CS 2 (Winter 2025) Lab 02: Restaurants

This lab focuses on implementing algorithms efficiently. It also illustrates a scenario in which it is convenient to use the Map data structure.

Lab Coordinates

For all remaining CS 2 labs (including this one), you will have one lab session to complete the lab. You will have the option to work solo or in a pair:

Setup

As always, register for the lab using the registration tool: https://register.caltech.codes. Then, follow the same instructions as last time to clone the repository and use IntelliJ.

Goals and Outcomes

By the end of this lab, you will…

An Interesting Data Structures Problem

The Problem

Pasadena has more restaurants per capita than New York City. With so many choices, it’s hard to get a large group of friends to agree on which one to eat at for dinner.


Approval Voting

To decide where to go, every friends will vote on restaurants they approve of (i.e., “are okay going to”). Each person can approve of an unlimited number of choices. The restaurant with the highest number of approvals wins and is selected; ties are broken by alphabetical order.


Example

Inputs

  • The three friends choosing where to eat are Aiden, Bailey, and Classic.
  • The four available restaurants to vote for are Nine & Nine, BCD Tofu House, Main Chick, Zankou Chicken.
  • Their approval votes are as follows:
    • Aiden approves of \(\{\text{BCD Tofu House}, \text{Nine & Nine}\}\)
    • Bailey approves of \(\{\text{Nine & Nine}, \text{Zankou Chicken}\}\)
    • Classic approves of \(\{\text{BCD Tofu House}, \text{Main Chick}, \text{Nine & Nine}\}\)

Output

The winner is Nine & Nine (with 3 votes) since every other option has two or fewer votes.

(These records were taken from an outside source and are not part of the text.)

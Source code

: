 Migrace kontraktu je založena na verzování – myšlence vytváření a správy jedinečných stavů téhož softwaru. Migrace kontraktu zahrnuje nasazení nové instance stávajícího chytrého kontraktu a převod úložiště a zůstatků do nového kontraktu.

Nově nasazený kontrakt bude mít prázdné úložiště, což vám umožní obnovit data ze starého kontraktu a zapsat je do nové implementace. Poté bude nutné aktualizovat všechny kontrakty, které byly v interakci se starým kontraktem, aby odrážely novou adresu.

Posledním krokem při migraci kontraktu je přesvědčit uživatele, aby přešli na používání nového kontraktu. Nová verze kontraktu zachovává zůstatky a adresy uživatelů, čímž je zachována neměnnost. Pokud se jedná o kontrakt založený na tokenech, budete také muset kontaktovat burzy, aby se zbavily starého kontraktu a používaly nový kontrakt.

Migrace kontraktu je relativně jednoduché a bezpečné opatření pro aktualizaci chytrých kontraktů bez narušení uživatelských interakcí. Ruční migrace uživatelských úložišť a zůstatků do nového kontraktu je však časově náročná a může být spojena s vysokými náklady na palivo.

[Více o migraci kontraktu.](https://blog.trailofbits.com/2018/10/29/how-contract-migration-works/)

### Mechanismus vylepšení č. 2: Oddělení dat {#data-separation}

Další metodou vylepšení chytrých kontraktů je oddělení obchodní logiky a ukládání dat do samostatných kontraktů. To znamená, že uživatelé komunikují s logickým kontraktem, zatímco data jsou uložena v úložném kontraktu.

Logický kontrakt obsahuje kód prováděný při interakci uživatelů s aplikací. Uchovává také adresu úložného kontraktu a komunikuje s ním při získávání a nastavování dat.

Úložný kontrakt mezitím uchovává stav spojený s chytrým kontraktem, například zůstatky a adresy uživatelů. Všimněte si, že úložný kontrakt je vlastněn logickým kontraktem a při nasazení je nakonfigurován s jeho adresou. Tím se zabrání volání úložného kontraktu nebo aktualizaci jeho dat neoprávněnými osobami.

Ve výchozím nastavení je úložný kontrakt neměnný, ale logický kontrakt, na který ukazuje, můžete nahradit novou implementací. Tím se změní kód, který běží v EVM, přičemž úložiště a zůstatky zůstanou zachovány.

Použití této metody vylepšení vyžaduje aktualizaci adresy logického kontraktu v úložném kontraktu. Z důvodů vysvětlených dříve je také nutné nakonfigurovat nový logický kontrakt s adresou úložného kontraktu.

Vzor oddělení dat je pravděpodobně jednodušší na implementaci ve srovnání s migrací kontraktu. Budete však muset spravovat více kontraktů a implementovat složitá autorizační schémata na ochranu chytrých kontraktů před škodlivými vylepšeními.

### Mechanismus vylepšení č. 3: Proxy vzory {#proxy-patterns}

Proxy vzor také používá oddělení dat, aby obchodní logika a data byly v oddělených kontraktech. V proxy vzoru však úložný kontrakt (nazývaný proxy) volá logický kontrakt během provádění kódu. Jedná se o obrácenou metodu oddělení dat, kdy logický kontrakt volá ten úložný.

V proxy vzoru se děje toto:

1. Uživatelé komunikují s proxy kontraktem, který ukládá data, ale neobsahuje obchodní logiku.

Data Structures to the Rescue!

As we’ve discussed in class, a large part of solving algorithmic problems is choosing the right data structure. In this lab, you’ll implement one version with Lists (the “wrong” data structure), and another version with Maps (the “right” data structure). Both versions will use a two-part algorithm: (1) record the votes for each restaurant in a temporary data structure, and (2) use the temporary data structure to solve the actual problem.

Attempt 1: “bag of restaurants”

This attempt will look very similar to our IntBag from the first lecture. We will make a List by adding each restaurant one time per approval vote. Then, to process the list, we will count the number of occurrences of each restaurant to find the winner. Each of the two steps of the algorithm will be its own function:

public static List<String> processVotes(List<Set<String>> input)

Constructs and returns a List of restaurants where each one appears the number of times it occurred in the input.

public static String findMostVoted(List<String> processed)

Finds the winner for the processed set of votes.


To do this, you should:

  • Construct a list of restaurants
  • For each restaurant:
    • Count how many votes it got
    • Update the winner so far if necessary

Attempt 2: “tally map”

This attempt will use a “tally map” which uses resturants as keys and vote counts as values. Each of the two steps of the algorithm will, again, be their own functions:

public static Map<String, Integer> processVotes(List<Set<String>> input)

Constructs and returns a Map from restaurants to counts representing where the number of times that restaurant occurred in the input.

public static String findMostVoted(Map<String, Integer> processed)

Finds the winner for the processed set of votes.


Hint: You will likely want to use the keySet method discussed in lecture.

Submitting Your Code for Credit

Your code will be autograded when you submit it to gitlab. You may submit to gitlab as many times as you like, and only the last submission will be counted.

Committing and Pushing to the Repository

A “commit” is version control language for a chunk of changes that mean something when grouped together. Importantly, commits will only stay locally on your machine until you push them to the gitlab server.

Checking the Results on gitlab

When you go to https://gitlab.caltech.edu, you should see your lab02 repository listed. Click on it. All the way on the right, there should be a red “X”, an orange “pause” symbol, a blue “time” symbol, or a green “check” symbol. This symbol indicates the status of the automated tests which will check the correctness of your code. Click on it. On the new page, you should see a table, and under “status”, there should be another symbol. Click on it. The new page will list the “categories” of tests for this repository. These will be some combination of “A”, “B”, “C”, and “D”. These letters indicate what grade you earned on the assessment for passing those tests. If you click on one of them, it will detail for you which sub-tests you passed and failed which might help you debug.

It is good practice to always check gitlab after submitting a project or lab in this course.